Вероника кивнула головой. Все это было так неожиданно для Ермилы, что он ушам не верил. Согласна! С ним, солдатом! Озлился вдруг, точно она его обидела этим неожиданным согласием. Значит, гулящая, со всеми путается… А он думал, что силком придется…
— Вот и поглядите, кто слаще: поручик или солдат…
— Погляжу.
— А кто у тебя первый был?
Перешел вдруг на «ты». В разговоре начал вставлять неприличные слова и ругательства.
— Я так полагаю, что теперь нет промежду вами, девчатами, которые невинные, то есть с мужчинами дела не имели… Время такое. Может, разя только вот эта девчонка — в неприкосновенности еще… А все-таки один раз я невинную имел! — похвастался Ермишка и рассказал про случай с помещичьей дочкой. Подал Веронике чашку с чаем, без блюдечка, подал сахар. Когда она взяла чашку, скользнул рукой под мышку, тронул грудь и опять со стоном крякнул:
— Эх!
Вероника понимала, что приходит конец ее страшной игре.
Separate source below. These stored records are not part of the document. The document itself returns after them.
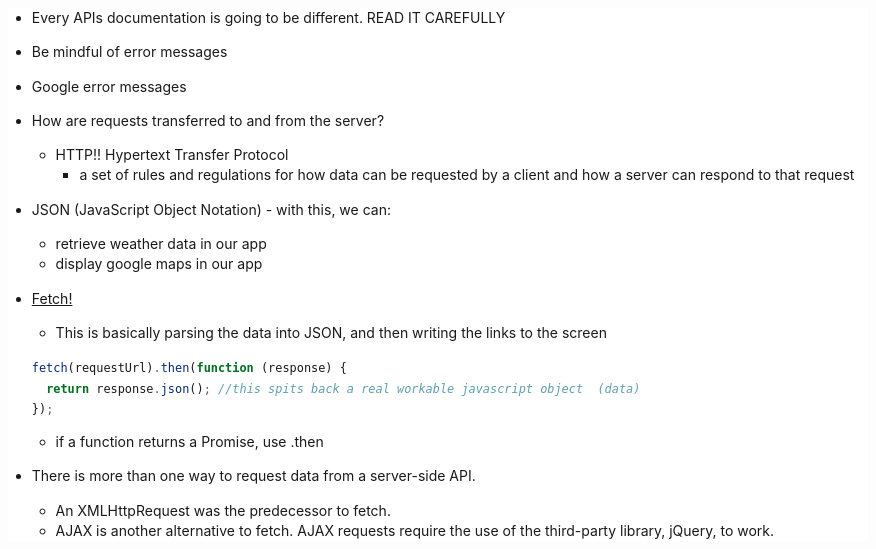   - Every APIs documentation is going to be different. READ IT CAREFULLY
  - Be mindful of error messages
  - Google error messages

  - How are requests transferred to and from the server?
    - HTTP!! Hypertext Transfer Protocol
      - a set of rules and regulations for how data can be requested by a client and how a server can respond to that request

- JSON (JavaScript Object Notation) - with this, we can:

  - retrieve weather data in our app
  - display google maps in our app

- [Fetch!](https://developer.mozilla.org/en-US/docs/Web/API/Fetch_API)

  - This is basically parsing the data into JSON, and then writing the links to the screen

  ```js
  fetch(requestUrl).then(function (response) {
    return response.json(); //this spits back a real workable javascript object  (data)
  });
  ```

  - if a function returns a Promise, use .then

- There is more than one way to request data from a server-side API.
  - An XMLHttpRequest was the predecessor to fetch.
  - AJAX is another alternative to fetch. AJAX requests require the use of the third-party library, jQuery, to work.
Надо убить человека или отдаться зверю.
— Ермиша! Когда же попадем в Балаклаву?
— А ты не торопись! Мне теперь не в Балаклаву, а в другое место съездить охота. Пей, что ли, скорее да лягем!.. Вон уж и одеяло просохло…
Ермишка снял одеяло, погладил его рукой и вдруг разъярился.
— Помягче будет… Ты на жестком-то непривычная…
Припал на колени, стал приготовлять брачное ложе. Ползал, торопился.
Вероника вздрогнула, встала у костра и освободила револьвер. Отогнув предохранитель, подошла к Ермишке, наклонилась и стала ласкаться. Обняла левой рукой сзади за шею, склонилась и, приблизив дуло револьвера к виску Ермишки, закрыла глаза и потянула пальцем собачку. Глухой удар, точно упала в комнате тяжелая доска, прозвучал в пещере и тоненьким звоном остался в ушах Вероники. Ермишка, стоявший на коленях, кувырнулся головой в подушку, а Вероника отскочила в сторону и, продолжая держать револьвер наготове, стояла в оборонительной позе около проснувшейся Евочки и не мигая огромными неподвижными глазами смотрела на ползающего на четвереньках человека. Вот он поднял еще раз голову, повел ею в ее сторону и вдруг осел и стал расправлять ноги. Словно укладывался спать… Потом захрипел…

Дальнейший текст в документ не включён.